Gualcince (/es/) is a municipality in the Honduran department of Lempira.

It is one of the several municipalities of the Lempira department. It is located 78 km from Gracias city. It is necessary to pass by San Juan, Intibuca and through the municipalities of Santa Cruz and San Andrés. It has 2 accesses, which separate from the main road that leads to southern municipalities. The road is constantly being repaired. There are several sections of this roads that are narrow, so careful driving is advised, especially for buses and trucks.

== History ==
It was first called "Gualán". There is no accurate date for its foundation, but in some old books of real state, it is registered that the Catholic Church was built back in 1,576. In the census of 1,791 it was the capital of the "Cerquin" curato.

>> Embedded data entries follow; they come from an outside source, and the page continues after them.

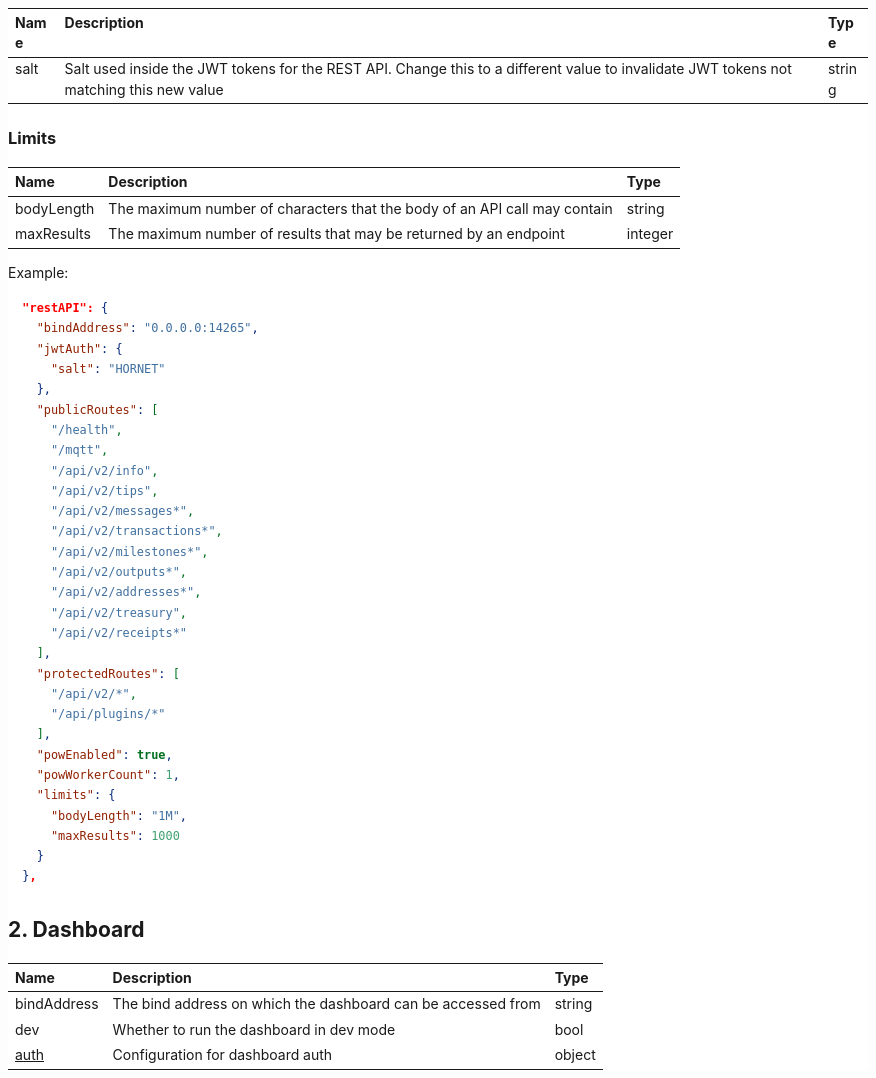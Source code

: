 | Name | Description                                                                                                                             | Type   |
| :--- | :-------------------------------------------------------------------------------------------------------------------------------------- | :----- |
| salt | Salt used inside the JWT tokens for the REST API. Change this to a different value to invalidate JWT tokens not matching this new value | string |


### Limits

| Name       | Description                                                               | Type    |
| :--------- | :------------------------------------------------------------------------ | :------ |
| bodyLength | The maximum number of characters that the body of an API call may contain | string  |
| maxResults | The maximum number of results that may be returned by an endpoint         | integer |

Example:

```json
  "restAPI": {
    "bindAddress": "0.0.0.0:14265",
    "jwtAuth": {
      "salt": "HORNET"
    },
    "publicRoutes": [
      "/health",
      "/mqtt",
      "/api/v2/info",
      "/api/v2/tips",
      "/api/v2/messages*",
      "/api/v2/transactions*",
      "/api/v2/milestones*",
      "/api/v2/outputs*",
      "/api/v2/addresses*",
      "/api/v2/treasury",
      "/api/v2/receipts*"
    ],
    "protectedRoutes": [
      "/api/v2/*",
      "/api/plugins/*"
    ],
    "powEnabled": true,
    "powWorkerCount": 1,
    "limits": {
      "bodyLength": "1M",
      "maxResults": 1000
    }
  },
```

## 2. Dashboard

| Name          | Description                                                  | Type   |
| :------------ | :----------------------------------------------------------- | :----- |
| bindAddress   | The bind address on which the dashboard can be accessed from | string |
| dev           | Whether to run the dashboard in dev mode                     | bool   |
| [auth](#auth) | Configuration for dashboard auth                             | object |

In the national division of 1889 was one of the municipalities of Candelaria district. It became a municipality in 1840.

== Geography ==
It has huge mountains covered with pine forests. One of them is "Congolon" mountain. These mountain are favorable for coffee plantations and also for water springs.

== Boundaries ==
Its boundaries are:
- North : San Andrés and Erandique municipalities.
- South : Mapulaca and Candelaria municipalities.
- East : Piraera municipality.
- West : La Virtud municipality.
- Surface Extents: 163 km^{2}

== Resources ==
The Coffee plantations are the main economical activity, and the geography has a lot to do with it. Corn and beans can not be excluded since they are part of the national diet. The cattle raising is only for local consumption. The vegetables are scarce there for they are brought from other municipalities and even from other departments, such as Intibuca.

== Population ==
The cross-breed of Spanish settlers and native Indian represents half of the population. The 2nd half consists of native Indians descendants.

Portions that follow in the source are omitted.